El siervo de Dios no vive según su propio arbitrio, sino en
dependencia total de Dios (N.B.: ¡Los tres votos quieren justamente
hacernos tales siervos y siervas de Dios!). Puesto que el siervo de Dios
tiene siempre fijos los ojos en el Señor y Rey del Reino de Dios (cf. Sal
122) y actúa en todo según Él, acepta los pensamientos de Dios, es decir,
su propio pensamiento se ajusta en todo a lo que Dios piensa. El siervo de
Dios asume, por tanto, el querer de Dios y ambiciona ajustarse a la
voluntad de Dios. Por eso está vigente en su vida la exhortación de san
Pablo: «Sed, pues, imitadores de Dios, como hijos queridos» (Ef 5,1).

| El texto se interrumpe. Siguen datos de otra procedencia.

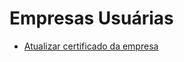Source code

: # Empresas Usuárias

 - [Atualizar certificado da empresa](/cadastro/empresa_usuaria_certificado.md)
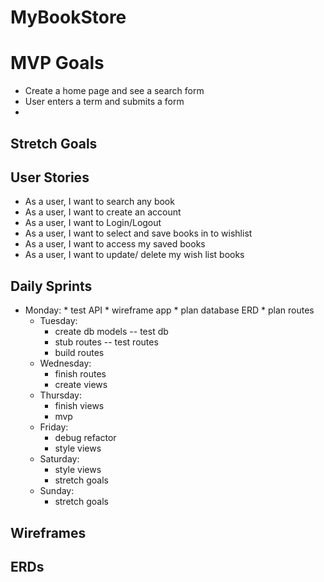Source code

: # MyBookStore

# MVP Goals
* Create a home page and see a search form
* User enters a term and submits a form 
* 
## Stretch Goals


## User Stories

* As a user, I want to search any book 
* As a user, I want to create an account
* As a user, I want to Login/Logout
* As a user, I want to select and save books in to wishlist
* As a user, I want to access my saved books 
* As a user, I want to update/ delete my wish list books

## Daily Sprints


- Monday:
      * test API
      * wireframe app
      * plan database ERD
      * plan routes
    - Tuesday:
      * create db models -- test db
      * stub routes -- test routes
      * build routes
    - Wednesday:
      * finish routes
      * create views
    - Thursday:
      * finish views
      * mvp
    - Friday:
      * debug refactor
      * style views
    - Saturday:
      * style views
      * stretch goals
    - Sunday:
      * stretch goals
## Wireframes


## ERDs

Mirando obedientemente a Dios, va asemejándosele cada vez más como
hijo de Dios, como hijo del Padre que está en los cielos. No es «siervo»,
esclavo del Señor, por obligación, porque no le queda más remedio, sino
por ser su hijo.
Ambas realidades, «ser siervo de Dios» y «ser hijo de Dios» son
simplemente dos aspectos de un mismo hecho: la obediencia constante a
Dios, Señor y Padre. Ambos aspectos tenemos que considerarlos conjunta
y unitariamente, a fin de que el amor a Dios no se degrade convirtiéndose
en un amor meramente sentimental y «devoto», sino que sea un amor que
respeta las distancias y se mantiene puro. Dios es el «Todo Otro», y
debemos acercarnos a Él con el máximo respeto y con humildad, como
Francisco: «¿Quién sois vos, Señor, y quién soy yo?».

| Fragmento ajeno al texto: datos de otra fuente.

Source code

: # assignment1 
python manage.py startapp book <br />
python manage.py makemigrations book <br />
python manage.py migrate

A quien, como siervo de Dios, tiene siempre los ojos fijos en el
Señor y se comporta según Dios en el pensar, en el querer y en el juzgar,
en todas sus acciones y omisiones, nada debe disgustarle fuera del
pecado. Todo lo demás lo recibe de manos de Dios; en todo lo demás se
somete a 1a mano conductora de Dios. Una sola cosa debe disgustarle,
sólo una cosa debe odiar: el pecado. Pues el pecado va contra Dios. El
pecado convierte al hombre en esclavo del diablo, el antagonista de Dios.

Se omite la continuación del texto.